■ **Task instructions**
Reproduce the records below in full and without edits, omitting images.

>>>

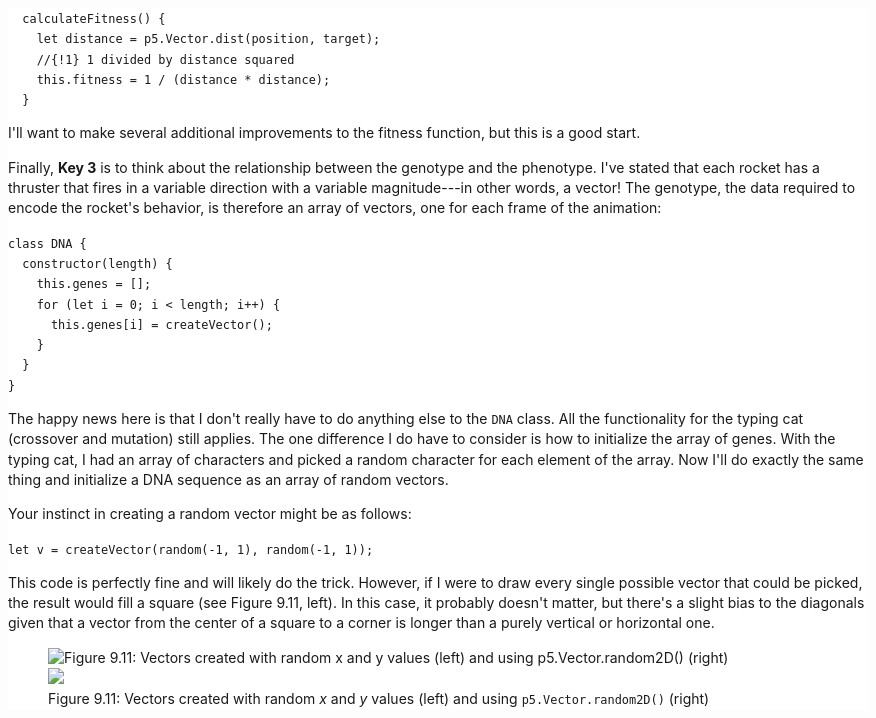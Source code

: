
 ``` {.codesplit code-language="javascript"}
  calculateFitness() {
    let distance = p5.Vector.dist(position, target);
    //{!1} 1 divided by distance squared
    this.fitness = 1 / (distance * distance);
  }
```

I'll want to make several additional improvements to the fitness
function, but this is a good start.

Finally, **Key 3** is to think about the relationship between the
genotype and the phenotype. I've stated that each rocket has a thruster
that fires in a variable direction with a variable magnitude---in other
words, a vector! The genotype, the data required to encode the rocket's
behavior, is therefore an array of vectors, one for each frame of the
animation:

``` {.codesplit code-language="javascript"}
class DNA {
  constructor(length) {
    this.genes = [];
    for (let i = 0; i < length; i++) {
      this.genes[i] = createVector();
    }
  }
}
```

The happy news here is that I don't really have to do anything else to
the `DNA` class. All the functionality for the typing cat (crossover and
mutation) still applies. The one difference I do have to consider is how
to initialize the array of genes. With the typing cat, I had an array of
characters and picked a random character for each element of the array.
Now I'll do exactly the same thing and initialize a DNA sequence as an
array of random vectors.

Your instinct in creating a random vector might be as follows:

``` {.codesplit code-language="javascript"}
let v = createVector(random(-1, 1), random(-1, 1));
```

This code is perfectly fine and will likely do the trick. However, if I
were to draw every single possible vector that could be picked, the
result would fill a square (see Figure 9.11, left). In this case, it
probably doesn't matter, but there's a slight bias to the diagonals
given that a vector from the center of a square to a corner is longer
than a purely vertical or horizontal one.

<figure>
<div class="col-list">
<div>
<img src="images/09_ga/09_ga_12.png"
alt="Figure 9.11: Vectors created with random x and y values (left) and using p5.Vector.random2D() (right)" />
</div>
<div>
<img src="images/09_ga/09_ga_13.png" />
</div>
</div>
<figcaption>Figure 9.11: Vectors created with random <em>x</em> and
<em>y</em> values (left) and using <code>p5.Vector.random2D()</code>
(right)</figcaption>
</figure>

<<<

■ **Response area**
Source code

:
 ``` {.codesplit code-language="javascript"}
  calculateFitness() {
    let distance = p5.Vector.dist(position, target);
    //{!1} 1 divided by distance squared
    this.fitness = 1 / (distance * distance);
  }
```

I'll want to make several additional improvements to the fitness
function, but this is a good start.

Finally, **Key 3** is to think about the relationship between the
genotype and the phenotype. I've stated that each rocket has a thruster
that fires in a variable direction with a variable magnitude---in other
words, a vector! The genotype, the data required to encode the rocket's
behavior, is therefore an array of vectors, one for each frame of the
animation:

``` {.codesplit code-language="javascript"}
class DNA {
  constructor(length) {
    this.genes = [];
    for (let i = 0; i < length; i++) {
      this.genes[i] = createVector();
    }
  }
}
```

The happy news here is that I don't really have to do anything else to
the `DNA` class. All the functionality for the typing cat (crossover and
mutation) still applies. The one difference I do have to consider is how
to initialize the array of genes. With the typing cat, I had an array of
characters and picked a random character for each element of the array.
Now I'll do exactly the same thing and initialize a DNA sequence as an
array of random vectors.

Your instinct in creating a random vector might be as follows:

``` {.codesplit code-language="javascript"}
let v = createVector(random(-1, 1), random(-1, 1));
```

This code is perfectly fine and will likely do the trick. However, if I
were to draw every single possible vector that could be picked, the
result would fill a square (see Figure 9.11, left). In this case, it
probably doesn't matter, but there's a slight bias to the diagonals
given that a vector from the center of a square to a corner is longer
than a purely vertical or horizontal one.

<figure>
<div class="col-list">
<div>
<img src="images/09_ga/09_ga_12.png"
alt="Figure 9.11: Vectors created with random x and y values (left) and using p5.Vector.random2D() (right)" />
</div>
<div>
<img src="images/09_ga/09_ga_13.png" />
</div>
</div>
<figcaption>Figure 9.11: Vectors created with random <em>x</em> and
<em>y</em> values (left) and using <code>p5.Vector.random2D()</code>
(right)</figcaption>
</figure>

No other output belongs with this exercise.